Sin embargo, por estos días, además del temor por la salud pública, un testimonio se roba la atención del mundo. Se trata de un pasajero latinoamericano, quien describió la experiencia como “una desgracia”.
Se trata de Carlos Ferello, el único argentino a bordo del crucero MV Hondius, que salió de Ushuaia el pasado 1 de abril.

El viajero aseguró que la situación fue angustiante para todos los ocupantes del barco, que permanecieron durante varios días bajo estrictos protocolos de bioseguridad mientras las autoridades sanitarias coordinaban el desembarco en Tenerife, España.
“Fue distinto a lo que había pensado. Fue una desgracia, ahora tenemos que pasar unos días en cuarentena”, afirmó Ferello, al canal TN desde el puerto canario de Granadilla, en la isla de Tenerife.
El brote se detectó después de que varios pasajeros presentaran síntomas compatibles con el hantavirus, una infección que generalmente se transmite por contacto con excrementos, saliva u orina de roedores infectados.

Así, el ingeniero retirado detalló que, tras haber embarcado en Ushuaia, en Argentina, atraído por la navegación y el recorrido hacia la Antártida, las primeras alarmas se dieron cuando pasaban cerca del archipiélago de Tristán da Cunha, considerado uno de los lugares habitados más remotos del planeta.
En ese punto, ya un matrimonio neerlandés había comenzado a presentar síntomas febriles. El hombre murió a bordo de la embarcación, mientras su esposa perdió la vida tras ser evacuada hacia Johannesburgo, en Sudáfrica, desde la isla de Santa Elena.
Durante la entrevista, el pasajero latino relató también que el ambiente dentro del crucero cambió drásticamente desde que se conocieron los primeros fallecimientos.
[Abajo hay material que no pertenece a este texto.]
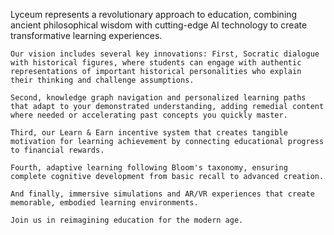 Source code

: Lyceum represents a revolutionary approach to education, combining ancient philosophical wisdom with cutting-edge AI technology to create transformative learning experiences. 

    Our vision includes several key innovations: First, Socratic dialogue with historical figures, where students can engage with authentic representations of important historical personalities who explain their thinking and challenge assumptions.

    Second, knowledge graph navigation and personalized learning paths that adapt to your demonstrated understanding, adding remedial content where needed or accelerating past concepts you quickly master.

    Third, our Learn & Earn incentive system that creates tangible motivation for learning achievement by connecting educational progress to financial rewards.

    Fourth, adaptive learning following Bloom's taxonomy, ensuring complete cognitive development from basic recall to advanced creation.

    And finally, immersive simulations and AR/VR experiences that create memorable, embodied learning environments.

    Join us in reimagining education for the modern age. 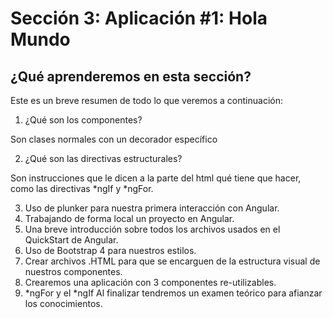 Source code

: # Sección 3: Aplicación #1: Hola Mundo

## ¿Qué aprenderemos en esta sección?

Este es un breve resumen de todo lo que veremos a continuación:

1. ¿Qué son los componentes?

Son clases normales con un decorador específico

2. ¿Qué son las directivas estructurales?

Son instrucciones que le dicen a la parte del html qué tiene que hacer, como las directivas *ngIf y *ngFor.

3. Uso de plunker para nuestra primera interacción con Angular.
4. Trabajando de forma local un proyecto en Angular.
5. Una breve introducción sobre todos los archivos usados en el QuickStart de Angular.
6. Uso de Bootstrap 4 para nuestros estilos.
7. Crear archivos .HTML para que se encarguen de la estructura visual de nuestros componentes.
8. Crearemos una aplicación con 3 componentes re-utilizables.
9. *ngFor y el *ngIf
Al finalizar tendremos un examen teórico para afianzar los conocimientos. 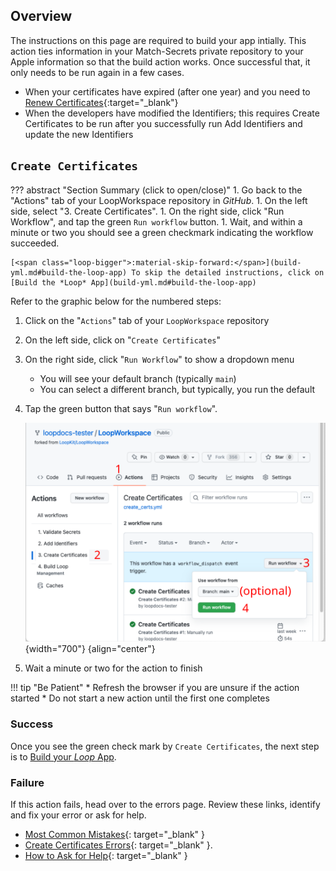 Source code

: ## Overview

The instructions on this page are required to build your app intially. This action ties information in your Match-Secrets private repository to your Apple information so that the build action works. Once successful that, it only needs to be run again in a few cases.

* When your certificates have expired (after one year) and you need to [Renew Certificates](bb-update.md#renew-certificate){:target="_blank"}
* When the developers have modified the Identifiers; this requires Create Certificates to be run after you successfully run Add Identifiers and update the new Identifiers

## `Create Certificates`

??? abstract "Section Summary (click to open/close)"
    1. Go back to the "Actions" tab of your LoopWorkspace repository in *GitHub*.
    1. On the left side, select "3. Create Certificates".
    1. On the right side, click "Run Workflow", and tap the green `Run workflow` button.
    1. Wait, and within a minute or two you should see a green checkmark indicating the workflow succeeded.

    [<span class="loop-bigger">:material-skip-forward:</span>](build-yml.md#build-the-loop-app) To skip the detailed instructions, click on [Build the *Loop* App](build-yml.md#build-the-loop-app)

Refer to the graphic below for the numbered steps:

1. Click on the "<code>Actions</code>" tab of your <code>LoopWorkspace</code> repository
1. On the left side, click on "`Create Certificates`"
1. On the right side, click "`Run Workflow`" to show a dropdown menu
    * You will see your default branch (typically `main`)
    * You can select a different branch, but typically, you run the default
1. Tap the green button that says "`Run workflow`".

    ![create certificates using github actions](img/action-03-create-certs.svg){width="700"}
    {align="center"}

1. Wait a minute or two for the action to finish

!!! tip "Be Patient"
    * Refresh the browser if you are unsure if the action started
    * Do not start a new action until the first one completes

### Success

Once you see the green check mark by `Create Certificates`, the next step is to [Build your *Loop* App](build-yml.md).

### Failure

If this action fails, head over to the errors page. Review these links, identify and fix your error or ask for help.

* [Most Common Mistakes](bb-errors.md#most-common-mistakes){: target="_blank" }
* [Create Certificates Errors](bb-errors.md#action-create-certificates-errors){: target="_blank" }.
* [How to Ask for Help](bb-errors.md#help-with-errors){: target="_blank" }
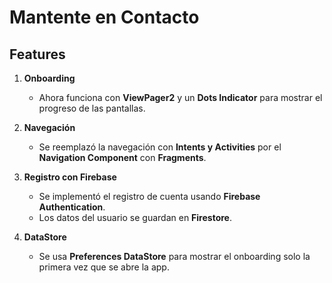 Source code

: # Mantente en Contacto

## Features

1. **Onboarding**
   - Ahora funciona con **ViewPager2** y un **Dots Indicator** para mostrar el progreso de las pantallas.

2. **Navegación**
   - Se reemplazó la navegación con **Intents y Activities** por el **Navigation Component** con **Fragments**.

3. **Registro con Firebase**
   - Se implementó el registro de cuenta usando **Firebase Authentication**.
   - Los datos del usuario se guardan en **Firestore**.

4. **DataStore**
   - Se usa **Preferences DataStore** para mostrar el onboarding solo la primera vez que se abre la app.
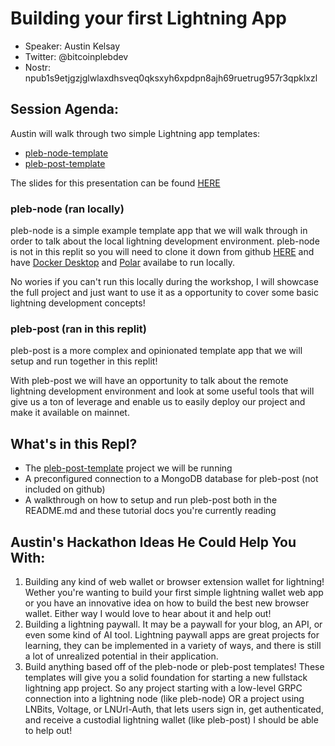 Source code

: # Building your first Lightning App

- Speaker: Austin Kelsay
- Twitter: @bitcoinplebdev
- Nostr: npub1s9etjgzjglwlaxdhsveq0qksxyh6xpdpn8ajh69ruetrug957r3qpklxzl

## Session Agenda:
Austin will walk through two simple Lightning app templates:

- [pleb-node-template](https://github.com/AustinKelsay/pleb-node-template)
- [pleb-post-template](https://github.com/AustinKelsay/pleb-post-template)

The slides for this presentation can be found [HERE](https://twitter.com/bitcoinplebdev)

### pleb-node (ran locally)

pleb-node is a simple example template app that we will walk through in order to talk about the local lightning development environment. pleb-node is not in this replit so you will need to clone it down from github [HERE](https://github.com/AustinKelsay/pleb-node-template) and have [Docker Desktop](https://www.docker.com/products/docker-desktop/) and [Polar](https://lightningpolar.com) availabe to run locally.

No wories if you can't run this locally during the workshop, I will showcase the full project and just want to use it as a opportunity to cover some basic lightning development concepts!

### pleb-post (ran in this replit)

pleb-post is a more complex and opinionated template app that we will setup and run together in this replit!

With pleb-post we will have an opportunity to talk about the remote lightning development environment and look at some useful tools that will give us a ton of leverage and enable us to easily deploy our project and make it available on mainnet.

## What's in this Repl?

- The [pleb-post-template](https://github.com/AustinKelsay/pleb-post-template) project we will be running
- A preconfigured connection to a MongoDB database for pleb-post (not included on github)
- A walkthrough on how to setup and run pleb-post both in the README.md and these tutorial docs you're currently reading

## Austin's Hackathon Ideas He Could Help You With:

1. Building any kind of web wallet or browser extension wallet for lightning! Wether you're wanting to build your first simple lightning wallet web app or you have an innovative idea on how to build the best new browser wallet. Either way I would love to hear about it and help out!
2. Building a lightning paywall. It may be a paywall for your blog, an API, or even some kind of AI tool. Lightning paywall apps are great projects for learning, they can be implemented in a variety of ways, and there is still a lot of unrealized potential in their application.
3. Build anything based off of the pleb-node or pleb-post templates! These templates will give you a solid foundation for starting a new fullstack lightning app project. So any project starting with a low-level GRPC connection into a lightning node (like pleb-node) OR a project using LNBits, Voltage, or LNUrl-Auth, that lets users sign in, get authenticated, and receive a custodial lightning wallet (like pleb-post) I should be able to help out! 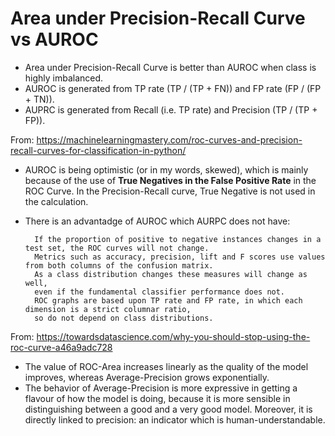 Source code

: # Area under Precision-Recall Curve vs AUROC

- Area under Precision-Recall Curve is better than AUROC when class is highly imbalanced.
- AUROC is generated from TP rate (TP / (TP + FN)) and FP rate (FP / (FP + TN)).
- AUPRC is generated from Recall (i.e. TP rate) and Precision (TP / (TP + FP)).

From: https://machinelearningmastery.com/roc-curves-and-precision-recall-curves-for-classification-in-python/

- AUROC is being optimistic (or in my words, skewed), which is mainly because of the use of **True Negatives in the False Positive Rate** in the ROC Curve. In the Precision-Recall curve, True Negative is not used in the calculation.
- There is an advantadge of AUROC which AURPC does not have:

        If the proportion of positive to negative instances changes in a test set, the ROC curves will not change. 
        Metrics such as accuracy, precision, lift and F scores use values from both columns of the confusion matrix. 
        As a class distribution changes these measures will change as well, 
        even if the fundamental classifier performance does not. 
        ROC graphs are based upon TP rate and FP rate, in which each dimension is a strict columnar ratio, 
        so do not depend on class distributions.

From: https://towardsdatascience.com/why-you-should-stop-using-the-roc-curve-a46a9adc728

- The value of ROC-Area increases linearly as the quality of the model improves, whereas Average-Precision grows exponentially.
- The behavior of Average-Precision is more expressive in getting a flavour of how the model is doing, because it is more sensible in distinguishing between a good and a very good model. Moreover, it is directly linked to precision: an indicator which is human-understandable. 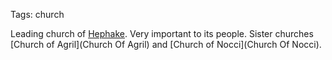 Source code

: Tags: church

Leading church of [Hephake](Hephake). Very important to its people. Sister churches [Church of Agril](Church Of Agril) and [Church of Nocci](Church Of Nocci). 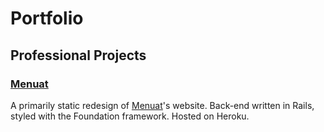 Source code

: # Portfolio

## Professional Projects

### [Menuat](http://menuat-proto.herokuapp.com)

A primarily static redesign of [Menuat](http://www.menuat.com)'s website. Back-end written in Rails, styled with the Foundation framework. Hosted on Heroku. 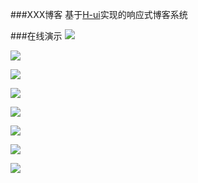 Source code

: ###XXX博客
基于[H-ui](http://www.h-ui.net/)实现的响应式博客系统

###在线演示
![](http://blog.wfyvv.com/images/blog/20170326235926.png)

![](http://git.oschina.net/uploads/images/2017/0328/231736_d01dfbbf_525204.png)

![](http://blog.wfyvv.com/images/blog/20170327000028.png)

![](http://git.oschina.net/uploads/images/2017/0328/231430_6d60bd77_525204.png)

![](http://git.oschina.net/uploads/images/2017/0328/231456_e194c08f_525204.png)

![](http://git.oschina.net/uploads/images/2017/0328/231602_f65a5ca2_525204.png)

![](http://git.oschina.net/uploads/images/2017/0328/231621_5c9100a7_525204.png)

![](http://git.oschina.net/uploads/images/2017/0328/231518_f7ad228c_525204.png)

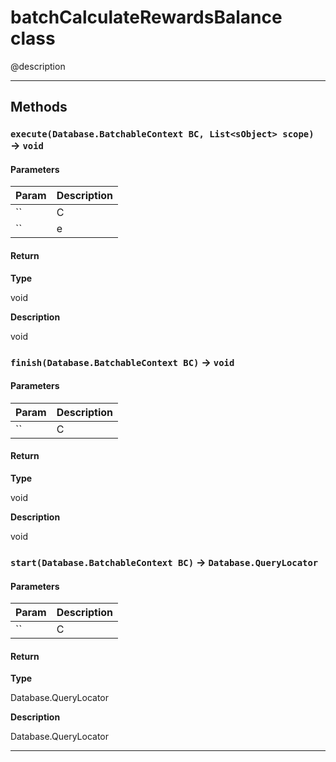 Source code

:# batchCalculateRewardsBalance class

@description

---
## Methods
### `execute(Database.BatchableContext BC, List<sObject> scope)` → `void`
#### Parameters
|Param|Description|
|-----|-----------|
|`` | C |
|`` | e |

#### Return

**Type**

void

**Description**

void

### `finish(Database.BatchableContext BC)` → `void`
#### Parameters
|Param|Description|
|-----|-----------|
|`` | C |

#### Return

**Type**

void

**Description**

void

### `start(Database.BatchableContext BC)` → `Database.QueryLocator`
#### Parameters
|Param|Description|
|-----|-----------|
|`` | C |

#### Return

**Type**

Database.QueryLocator

**Description**

Database.QueryLocator

---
No obstante, la preocupación se intensificó al no tener certeza sobre el alcance del contagio ni sobre el tiempo que permanecerían aislados.
“En ese momento fue cuando se prendieron todas las alarmas. Empezaron a hacer análisis y a delinear que teníamos que estar aislados”, indicó Ferello.

Así, y de acuerdo con las autoridades españolas, el operativo para recibir a los pasajeros fue calificado como “sin precedentes”, debido al nivel de coordinación requerido entre organismos de salud y seguridad de distintos países.
“Se tomaron las medidas de que no estuviéramos tan juntos. Yo estaba solo, así que siempre comía, desayunaba y paseaba solo; no tenía tanto contacto”, relató el argentino sobre cómo comenzaron a prevenir nuevos contagios, y la disposición de su nación, para atender el caso. Y añadió, “Cancillería y el embajador fueron espectaculares. Se han movido, se han preocupado. Estaban en contacto permanente, tanto el Ministerio de Salud de la Argentina como los consulados”.
Cabe decir que, el barco llegó al puerto de Granadilla de Abona, en Tenerife, con más de 150 personas a bordo.
Sin embargo, por ahora, las autoridades sanitarias continúan monitoreando a los pasajeros repatriados a sus respectivos países. Hasta el momento, no se han reportado nuevos contagios confirmados, aunque algunos viajeros permanecen bajo observación médica preventiva.